* [DESCRIPTION OF THE TASK]
Copy out each line featuring the string "lumière" from the entries beneath.

* [Saved data entries]
*****
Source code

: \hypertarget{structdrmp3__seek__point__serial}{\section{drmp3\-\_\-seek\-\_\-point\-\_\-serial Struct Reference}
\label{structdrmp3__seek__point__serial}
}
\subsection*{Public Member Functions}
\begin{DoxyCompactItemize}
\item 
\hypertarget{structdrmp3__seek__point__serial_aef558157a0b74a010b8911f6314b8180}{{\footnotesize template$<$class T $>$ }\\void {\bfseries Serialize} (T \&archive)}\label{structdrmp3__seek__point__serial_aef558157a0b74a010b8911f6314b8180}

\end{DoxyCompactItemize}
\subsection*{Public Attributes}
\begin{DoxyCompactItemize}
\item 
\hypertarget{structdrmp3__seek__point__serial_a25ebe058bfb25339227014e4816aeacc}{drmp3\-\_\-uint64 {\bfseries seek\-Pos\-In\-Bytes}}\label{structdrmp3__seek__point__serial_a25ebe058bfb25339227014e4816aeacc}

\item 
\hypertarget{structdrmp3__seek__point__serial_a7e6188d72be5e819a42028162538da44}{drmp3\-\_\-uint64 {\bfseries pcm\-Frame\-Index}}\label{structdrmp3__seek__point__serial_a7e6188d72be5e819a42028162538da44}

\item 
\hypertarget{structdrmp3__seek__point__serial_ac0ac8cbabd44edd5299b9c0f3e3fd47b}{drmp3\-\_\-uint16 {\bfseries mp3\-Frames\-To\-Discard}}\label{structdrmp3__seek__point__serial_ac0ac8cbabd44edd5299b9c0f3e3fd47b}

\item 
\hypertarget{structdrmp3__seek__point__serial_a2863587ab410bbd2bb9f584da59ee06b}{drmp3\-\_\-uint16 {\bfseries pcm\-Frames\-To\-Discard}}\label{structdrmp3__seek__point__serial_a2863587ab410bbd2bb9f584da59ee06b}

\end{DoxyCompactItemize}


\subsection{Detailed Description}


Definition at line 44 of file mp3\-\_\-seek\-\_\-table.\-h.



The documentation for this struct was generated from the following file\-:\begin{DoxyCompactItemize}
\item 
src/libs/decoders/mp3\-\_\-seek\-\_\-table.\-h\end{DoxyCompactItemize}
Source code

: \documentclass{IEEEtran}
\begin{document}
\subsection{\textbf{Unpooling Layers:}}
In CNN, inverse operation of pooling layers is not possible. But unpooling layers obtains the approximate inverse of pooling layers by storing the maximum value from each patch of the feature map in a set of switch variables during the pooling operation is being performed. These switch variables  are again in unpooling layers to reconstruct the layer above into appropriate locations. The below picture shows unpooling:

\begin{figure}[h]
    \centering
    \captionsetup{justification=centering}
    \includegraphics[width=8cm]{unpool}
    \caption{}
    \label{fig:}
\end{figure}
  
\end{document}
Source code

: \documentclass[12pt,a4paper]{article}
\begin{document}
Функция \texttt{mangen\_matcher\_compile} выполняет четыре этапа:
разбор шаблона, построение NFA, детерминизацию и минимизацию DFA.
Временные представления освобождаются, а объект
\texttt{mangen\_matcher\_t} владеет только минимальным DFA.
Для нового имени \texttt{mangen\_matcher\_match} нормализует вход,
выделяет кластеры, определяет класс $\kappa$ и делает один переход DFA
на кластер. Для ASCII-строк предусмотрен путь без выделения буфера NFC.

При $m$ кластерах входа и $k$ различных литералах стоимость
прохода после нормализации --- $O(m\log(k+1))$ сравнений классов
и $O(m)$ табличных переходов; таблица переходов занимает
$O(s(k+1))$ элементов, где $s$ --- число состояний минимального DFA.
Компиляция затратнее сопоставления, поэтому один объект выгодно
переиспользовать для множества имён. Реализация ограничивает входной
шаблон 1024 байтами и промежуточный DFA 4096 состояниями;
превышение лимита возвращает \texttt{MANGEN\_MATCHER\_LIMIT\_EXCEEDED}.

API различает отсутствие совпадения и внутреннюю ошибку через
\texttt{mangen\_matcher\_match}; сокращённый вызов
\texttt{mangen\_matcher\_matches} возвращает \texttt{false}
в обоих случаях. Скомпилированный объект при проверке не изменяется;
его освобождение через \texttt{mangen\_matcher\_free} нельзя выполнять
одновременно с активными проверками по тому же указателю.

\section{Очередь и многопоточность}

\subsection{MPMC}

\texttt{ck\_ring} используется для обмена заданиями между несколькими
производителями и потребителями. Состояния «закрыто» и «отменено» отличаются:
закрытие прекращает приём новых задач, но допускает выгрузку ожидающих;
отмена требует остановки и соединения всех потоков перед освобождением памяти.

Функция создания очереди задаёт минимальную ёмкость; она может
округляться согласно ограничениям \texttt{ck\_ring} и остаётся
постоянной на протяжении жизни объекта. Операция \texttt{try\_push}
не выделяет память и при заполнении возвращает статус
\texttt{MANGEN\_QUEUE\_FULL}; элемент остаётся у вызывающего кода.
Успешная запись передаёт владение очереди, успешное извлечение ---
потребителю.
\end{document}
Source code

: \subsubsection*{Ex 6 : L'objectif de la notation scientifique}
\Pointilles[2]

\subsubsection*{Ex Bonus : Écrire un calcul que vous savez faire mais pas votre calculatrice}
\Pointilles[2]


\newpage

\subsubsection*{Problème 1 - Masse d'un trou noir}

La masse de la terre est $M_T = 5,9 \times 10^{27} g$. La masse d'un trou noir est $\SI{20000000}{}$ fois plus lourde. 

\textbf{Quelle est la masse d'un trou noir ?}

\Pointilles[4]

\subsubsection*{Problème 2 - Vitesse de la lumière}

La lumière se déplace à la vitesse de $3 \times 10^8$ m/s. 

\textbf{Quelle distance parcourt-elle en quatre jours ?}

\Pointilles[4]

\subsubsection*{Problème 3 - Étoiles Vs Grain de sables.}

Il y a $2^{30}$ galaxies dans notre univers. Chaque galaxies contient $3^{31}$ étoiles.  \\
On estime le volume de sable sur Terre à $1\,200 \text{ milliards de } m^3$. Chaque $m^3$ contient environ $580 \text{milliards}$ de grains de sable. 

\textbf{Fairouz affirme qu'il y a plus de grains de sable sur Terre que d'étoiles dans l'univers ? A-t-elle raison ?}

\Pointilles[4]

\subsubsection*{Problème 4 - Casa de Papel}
*****
* [WRITTEN ANSWER]
\subsubsection*{Problème 2 - Vitesse de la lumière}
La lumière se déplace à la vitesse de $3 \times 10^8$ m/s. 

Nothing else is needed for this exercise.